### [PROVIDED DATA]
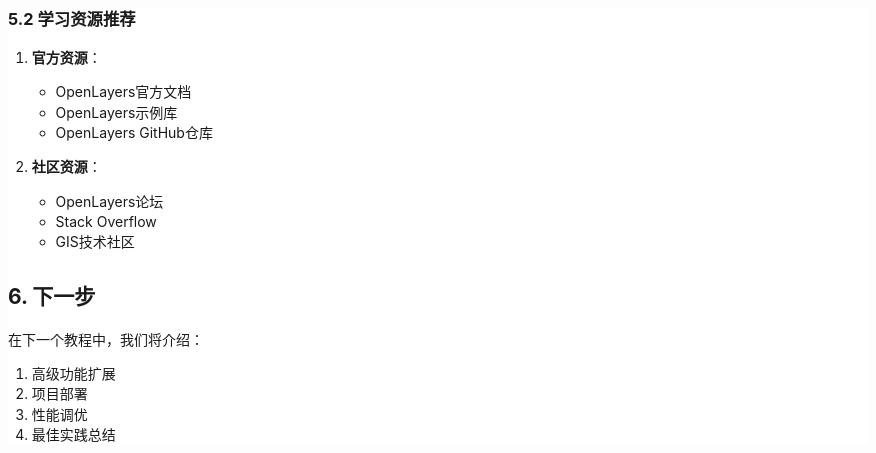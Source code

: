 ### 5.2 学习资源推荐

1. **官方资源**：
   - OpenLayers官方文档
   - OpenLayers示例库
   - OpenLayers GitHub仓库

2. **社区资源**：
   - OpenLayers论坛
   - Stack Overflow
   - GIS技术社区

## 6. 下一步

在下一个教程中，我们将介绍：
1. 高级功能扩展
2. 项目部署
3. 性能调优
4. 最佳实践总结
* * *
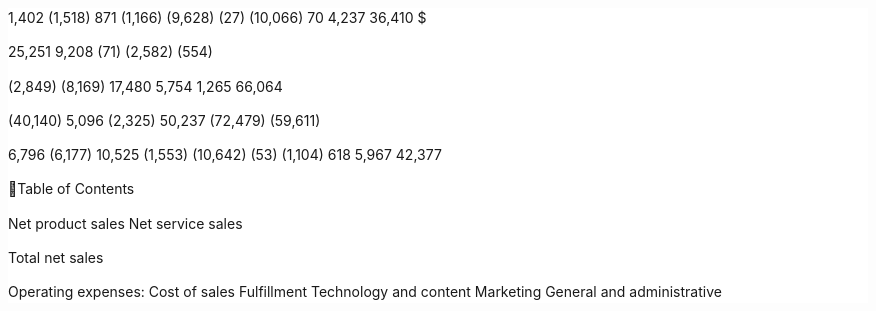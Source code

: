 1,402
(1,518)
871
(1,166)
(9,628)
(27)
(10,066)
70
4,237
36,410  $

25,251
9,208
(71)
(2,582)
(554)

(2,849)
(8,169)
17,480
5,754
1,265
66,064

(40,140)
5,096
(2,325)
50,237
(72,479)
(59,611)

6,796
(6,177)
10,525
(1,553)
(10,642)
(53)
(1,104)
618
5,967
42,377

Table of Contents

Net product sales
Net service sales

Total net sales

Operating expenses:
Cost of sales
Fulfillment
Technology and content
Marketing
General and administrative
==
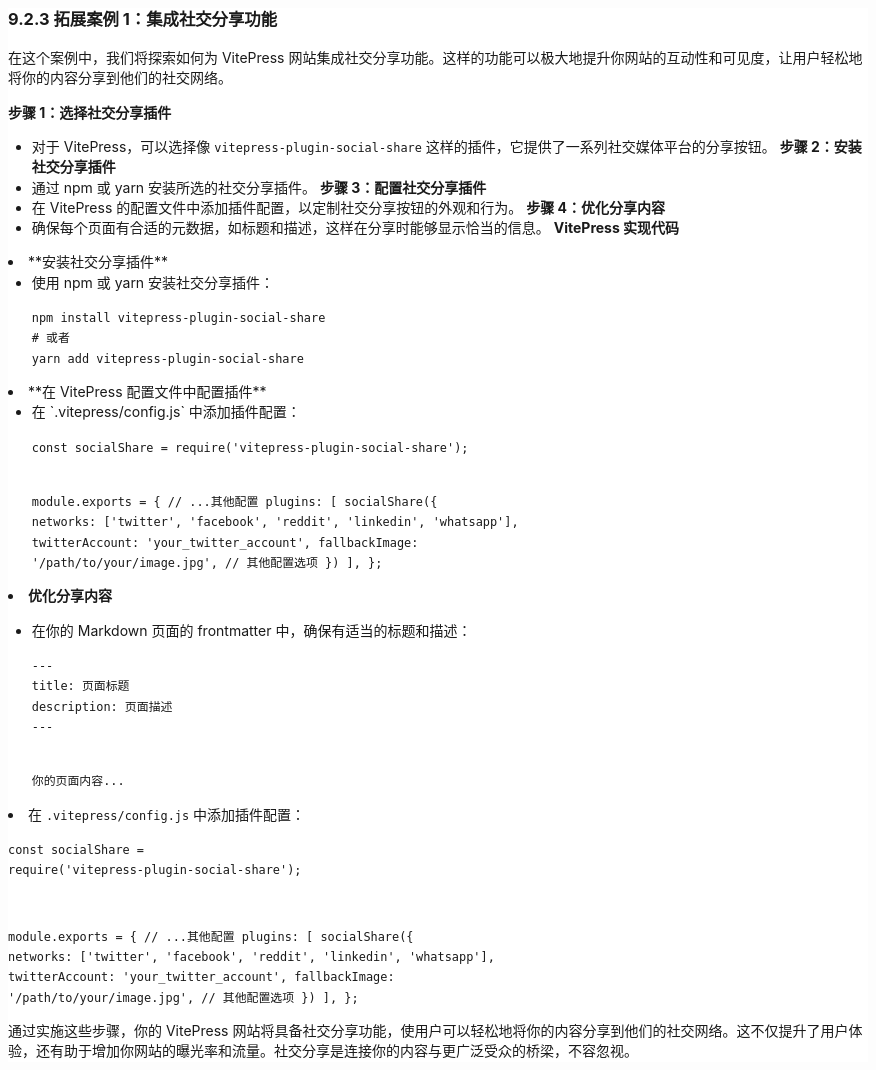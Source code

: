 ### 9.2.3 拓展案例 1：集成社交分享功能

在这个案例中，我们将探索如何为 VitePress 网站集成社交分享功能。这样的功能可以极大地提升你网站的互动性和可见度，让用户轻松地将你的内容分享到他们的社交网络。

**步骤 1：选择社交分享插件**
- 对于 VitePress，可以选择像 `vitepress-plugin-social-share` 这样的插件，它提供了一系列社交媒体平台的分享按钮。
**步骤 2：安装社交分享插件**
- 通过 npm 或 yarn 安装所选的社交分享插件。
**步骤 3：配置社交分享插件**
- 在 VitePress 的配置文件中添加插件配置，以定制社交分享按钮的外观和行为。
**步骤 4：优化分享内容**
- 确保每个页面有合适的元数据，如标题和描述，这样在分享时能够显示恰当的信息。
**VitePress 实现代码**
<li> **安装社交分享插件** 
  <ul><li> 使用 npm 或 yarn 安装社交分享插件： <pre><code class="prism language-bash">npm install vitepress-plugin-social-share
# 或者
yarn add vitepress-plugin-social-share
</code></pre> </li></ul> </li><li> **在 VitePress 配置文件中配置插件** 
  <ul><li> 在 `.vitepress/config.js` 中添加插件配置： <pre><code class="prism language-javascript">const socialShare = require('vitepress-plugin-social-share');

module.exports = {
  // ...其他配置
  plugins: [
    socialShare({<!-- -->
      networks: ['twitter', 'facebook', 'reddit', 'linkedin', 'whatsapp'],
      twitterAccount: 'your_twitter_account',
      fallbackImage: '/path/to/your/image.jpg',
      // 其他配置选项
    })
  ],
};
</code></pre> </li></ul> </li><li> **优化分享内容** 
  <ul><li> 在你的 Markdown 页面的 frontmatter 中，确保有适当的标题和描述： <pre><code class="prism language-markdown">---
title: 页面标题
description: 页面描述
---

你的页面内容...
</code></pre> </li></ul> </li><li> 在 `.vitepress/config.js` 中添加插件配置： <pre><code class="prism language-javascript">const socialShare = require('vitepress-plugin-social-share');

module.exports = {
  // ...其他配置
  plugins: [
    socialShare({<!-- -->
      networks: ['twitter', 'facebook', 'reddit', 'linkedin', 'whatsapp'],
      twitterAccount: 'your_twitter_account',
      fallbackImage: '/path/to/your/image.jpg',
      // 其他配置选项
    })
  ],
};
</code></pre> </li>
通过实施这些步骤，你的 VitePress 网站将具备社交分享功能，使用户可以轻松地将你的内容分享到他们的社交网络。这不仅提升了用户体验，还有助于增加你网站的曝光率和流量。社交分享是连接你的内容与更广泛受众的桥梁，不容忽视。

### [WHAT IS BEING ASKED]
Once you have identified the lines above that contain "config", copy each of them.

### [EXPECTED OUTPUT]
  <ul><li> 在 `.vitepress/config.js` 中添加插件配置： <pre><code class="prism language-javascript">const socialShare = require('vitepress-plugin-social-share');
</code></pre> </li></ul> </li><li> 在 `.vitepress/config.js` 中添加插件配置： <pre><code class="prism language-javascript">const socialShare = require('vitepress-plugin-social-share');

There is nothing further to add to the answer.